9. An electrical control system for an automated electrolytic cell production line, characterized in that, include: The acquisition module is used to acquire potential distribution data within the electrolytic cell; The first determining module is used to determine the potential spatiotemporal fluctuation feature vector based on the potential distribution data, and to calculate the spatiotemporal correlation coefficient between the potential spatiotemporal fluctuation feature vector and the historical potential spatiotemporal fluctuation feature vector using the Pearson correlation coefficient algorithm. The second determining module is used to determine a potential distribution grid map based on the potential distribution data if the spatiotemporal correlation coefficient does not exceed a preset correlation coefficient threshold.
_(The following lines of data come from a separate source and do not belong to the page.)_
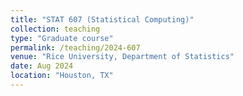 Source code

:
 ```yaml
---
title: "STAT 607 (Statistical Computing)"
collection: teaching
type: "Graduate course"
permalink: /teaching/2024-607
venue: "Rice University, Department of Statistics"
date: Aug 2024
location: "Houston, TX"
---
```


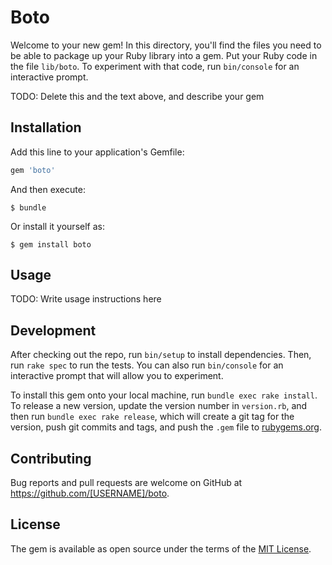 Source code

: # Boto

Welcome to your new gem! In this directory, you'll find the files you need to be able to package up your Ruby library into a gem. Put your Ruby code in the file `lib/boto`. To experiment with that code, run `bin/console` for an interactive prompt.

TODO: Delete this and the text above, and describe your gem

## Installation

Add this line to your application's Gemfile:

```ruby
gem 'boto'
```

And then execute:

    $ bundle

Or install it yourself as:

    $ gem install boto

## Usage

TODO: Write usage instructions here

## Development

After checking out the repo, run `bin/setup` to install dependencies. Then, run `rake spec` to run the tests. You can also run `bin/console` for an interactive prompt that will allow you to experiment.

To install this gem onto your local machine, run `bundle exec rake install`. To release a new version, update the version number in `version.rb`, and then run `bundle exec rake release`, which will create a git tag for the version, push git commits and tags, and push the `.gem` file to [rubygems.org](https://rubygems.org).

## Contributing

Bug reports and pull requests are welcome on GitHub at https://github.com/[USERNAME]/boto.


## License

The gem is available as open source under the terms of the [MIT License](http://opensource.org/licenses/MIT).

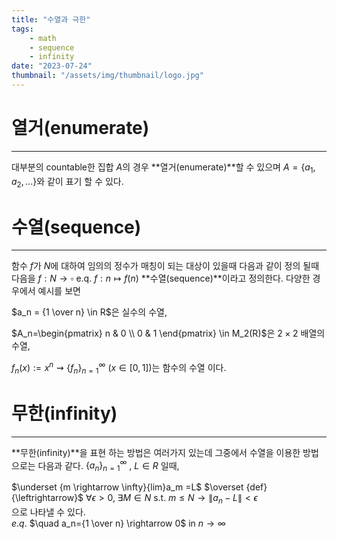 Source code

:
 ```yaml
---
title: "수열과 극한"
tags:
    - math
    - sequence
    - infinity
date: "2023-07-24"
thumbnail: "/assets/img/thumbnail/logo.jpg"
---
```


# **열거(enumerate)**
---
대부분의 countable한 집합 $A$의 경우 **열거(enumerate)**할 수 있으며 $A={\{a_1,a_2,...}\}$와 같이 표기 할 수 있다.  

# **수열(sequence)**
---
함수 $f$가 $N$에 대하여 임의의 정수가 매칭이 되는 대상이 있을때 다음과 같이 정의 될때 다음을 $f : N \rightarrow \square$  e.q. $f : n \mapsto f(n)$ **수열(sequence)**이라고 정의한다. 다양한 경우에서 예시를 보면

 $a_n = {1 \over n} \in R$은 실수의 수열,

$A_n=\begin{pmatrix}
  n & 0 \\
  0 & 1 
\end{pmatrix} \in M_2(R)$은 $2 \times 2$ 배열의 수열,

$f_n(x) := x^n \rightsquigarrow {\{f_n}\}_{n=1}^\infty$ $(x \in [0,1])$는 함수의 수열 이다.  

# **무한(infinity)**
---
**무한(infinity)**을 표현 하는 방법은 여러가지 있는데 그중에서 수열을 이용한 방법으로는 다음과 같다. ${\{a_n}\}_{n=1}^\infty$ , $L \in R$ 일때, 

$\underset {m \rightarrow \infty}{lim}a_m =L$ $\overset {def}{\leftrightarrow}$ $\forall \epsilon >0, \; \exists M \in N$ s.t. $m \leq N \rightarrow \|a_n -L\|<\epsilon$  
으로 나타낼 수 있다.  
$e.q.$ $\quad a_n={1 \over n} \rightarrow 0$ in $n \rightarrow \infty$  
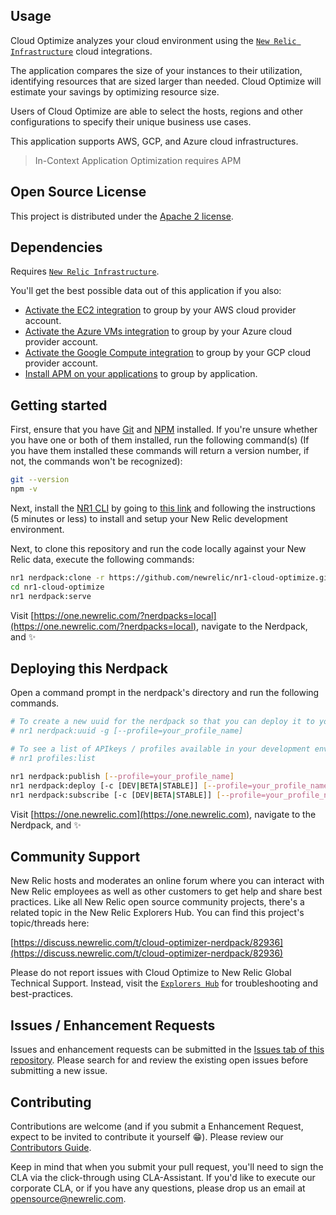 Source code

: ## Usage

Cloud Optimize analyzes your cloud environment using the [`New Relic Infrastructure`](https://newrelic.com/products/infrastructure) cloud integrations.

The application compares the size of your instances to their utilization, identifying resources that are sized larger than needed. Cloud Optimize will estimate your savings by optimizing resource size.

Users of Cloud Optimize are able to select the hosts, regions and other configurations to specify their unique business use cases.

This application supports AWS, GCP, and Azure cloud infrastructures.

> In-Context Application Optimization requires APM

## Open Source License

This project is distributed under the [Apache 2 license](https://github.com/newrelic/nr1-cloud-optimize/blob/master/LICENSE).

## Dependencies

Requires [`New Relic Infrastructure`](https://newrelic.com/products/infrastructure).

You'll get the best possible data out of this application if you also:

- [Activate the EC2 integration](https://docs.newrelic.com/docs/integrations/amazon-integrations/get-started/connect-aws-infrastructure) to group by your AWS cloud provider account.
- [Activate the Azure VMs integration](https://docs.newrelic.com/docs/integrations/microsoft-azure-integrations/azure-integrations-list/azure-vms-monitoring-integration) to group by your Azure cloud provider account.
- [Activate the Google Compute integration](https://docs.newrelic.com/docs/integrations/google-cloud-platform-integrations/gcp-integrations-list/google-compute-engine-monitoring-integration) to group by your GCP cloud provider account.
- [Install APM on your applications](https://docs.newrelic.com/docs/agents/manage-apm-agents/installation/install-agent#apm-install) to group by application.

## Getting started

First, ensure that you have [Git](https://git-scm.com/book/en/v2/Getting-Started-Installing-Git) and [NPM](https://www.npmjs.com/get-npm) installed. If you're unsure whether you have one or both of them installed, run the following command(s) (If you have them installed these commands will return a version number, if not, the commands won't be recognized):

```bash
git --version
npm -v
```

Next, install the [NR1 CLI](https://one.newrelic.com/launcher/developer-center.launcher) by going to [this link](https://one.newrelic.com/launcher/developer-center.launcher) and following the instructions (5 minutes or less) to install and setup your New Relic development environment.

Next, to clone this repository and run the code locally against your New Relic data, execute the following commands:

```bash
nr1 nerdpack:clone -r https://github.com/newrelic/nr1-cloud-optimize.git
cd nr1-cloud-optimize
nr1 nerdpack:serve
```

Visit [https://one.newrelic.com/?nerdpacks=local](https://one.newrelic.com/?nerdpacks=local), navigate to the Nerdpack, and :sparkles:

## Deploying this Nerdpack

Open a command prompt in the nerdpack's directory and run the following commands.

```bash
# To create a new uuid for the nerdpack so that you can deploy it to your account:
# nr1 nerdpack:uuid -g [--profile=your_profile_name]

# To see a list of APIkeys / profiles available in your development environment:
# nr1 profiles:list

nr1 nerdpack:publish [--profile=your_profile_name]
nr1 nerdpack:deploy [-c [DEV|BETA|STABLE]] [--profile=your_profile_name]
nr1 nerdpack:subscribe [-c [DEV|BETA|STABLE]] [--profile=your_profile_name]
```

Visit [https://one.newrelic.com](https://one.newrelic.com), navigate to the Nerdpack, and :sparkles:

## Community Support

New Relic hosts and moderates an online forum where you can interact with New Relic employees as well as other customers to get help and share best practices. Like all New Relic open source community projects, there's a related topic in the New Relic Explorers Hub. You can find this project's topic/threads here:

[https://discuss.newrelic.com/t/cloud-optimizer-nerdpack/82936](https://discuss.newrelic.com/t/cloud-optimizer-nerdpack/82936)

Please do not report issues with Cloud Optimize to New Relic Global Technical Support. Instead, visit the [`Explorers Hub`](https://discuss.newrelic.com/c/build-on-new-relic) for troubleshooting and best-practices.

## Issues / Enhancement Requests

Issues and enhancement requests can be submitted in the [Issues tab of this repository](https://github.com/newrelic/nr1-cloud-optimize/issues). Please search for and review the existing open issues before submitting a new issue.

## Contributing

Contributions are welcome (and if you submit a Enhancement Request, expect to be invited to contribute it yourself :grin:). Please review our [Contributors Guide](https://github.com/newrelic/nr1-cloud-optimize/blob/master/CONTRIBUTING.md).

Keep in mind that when you submit your pull request, you'll need to sign the CLA via the click-through using CLA-Assistant. If you'd like to execute our corporate CLA, or if you have any questions, please drop us an email at opensource@newrelic.com.

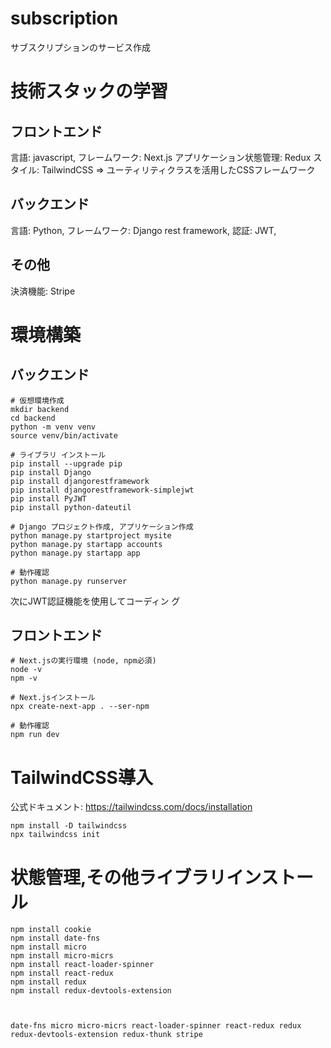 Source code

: # subscription
サブスクリプションのサービス作成

# 技術スタックの学習
## フロントエンド
言語: javascript,
フレームワーク: Next.js
アプリケーション状態管理: Redux
スタイル: TailwindCSS => ユーティリティクラスを活用したCSSフレームワーク


## バックエンド
言語: Python,
フレームワーク: Django rest framework,
認証: JWT,

## その他
決済機能: Stripe  

# 環境構築
## バックエンド
```
# 仮想環境作成
mkdir backend
cd backend
python -m venv venv 
source venv/bin/activate

# ライブラリ インストール 
pip install --upgrade pip 
pip install Django 
pip install djangorestframework
pip install djangorestframework-simplejwt
pip install PyJWT
pip install python-dateutil 

# Django プロジェクト作成, アプリケーション作成
python manage.py startproject mysite
python manage.py startapp accounts
python manage.py startapp app

# 動作確認
python manage.py runserver
```
次にJWT認証機能を使用してコーディン グ

## フロントエンド
```
# Next.jsの実行環境 (node, npm必須)
node -v
npm -v

# Next.jsインストール
npx create-next-app . --ser-npm

# 動作確認
npm run dev
```
# TailwindCSS導入
公式ドキュメント: https://tailwindcss.com/docs/installation
```
npm install -D tailwindcss
npx tailwindcss init
```

# 状態管理,その他ライブラリインストール
```
npm install cookie 
npm install date-fns
npm install micro
npm install micro-micrs 
npm install react-loader-spinner
npm install react-redux
npm install redux
npm install redux-devtools-extension



date-fns micro micro-micrs react-loader-spinner react-redux redux redux-devtools-extension redux-thunk stripe

```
The generation module is used to mark the current grid cell as a potential anomaly region if the gradient value of the grid cell in the potential distribution grid exceeds a preset gradient threshold, and to generate a potential anomaly region distribution map based on the potential anomaly region. The third determining module is used to determine the electrolysis reaction status indicators based on the potential distribution grid map and the potential anomaly region distribution map. The electrolysis reaction status indicators include the proportion of potential anomaly regions, potential uniformity indicators, and process stability indicators. The fourth determining module is used to determine the current electrolysis reaction evaluation level based on the electrolysis reaction status index. The electrolysis reaction evaluation level includes inefficient electrolysis reaction, normal electrolysis reaction, and abnormal electrolysis reaction. The module also dynamically adjusts the electrolysis reaction parameters based on the electrolysis reaction evaluation level. The electrolysis reaction parameters include current density and electrolyte concentration.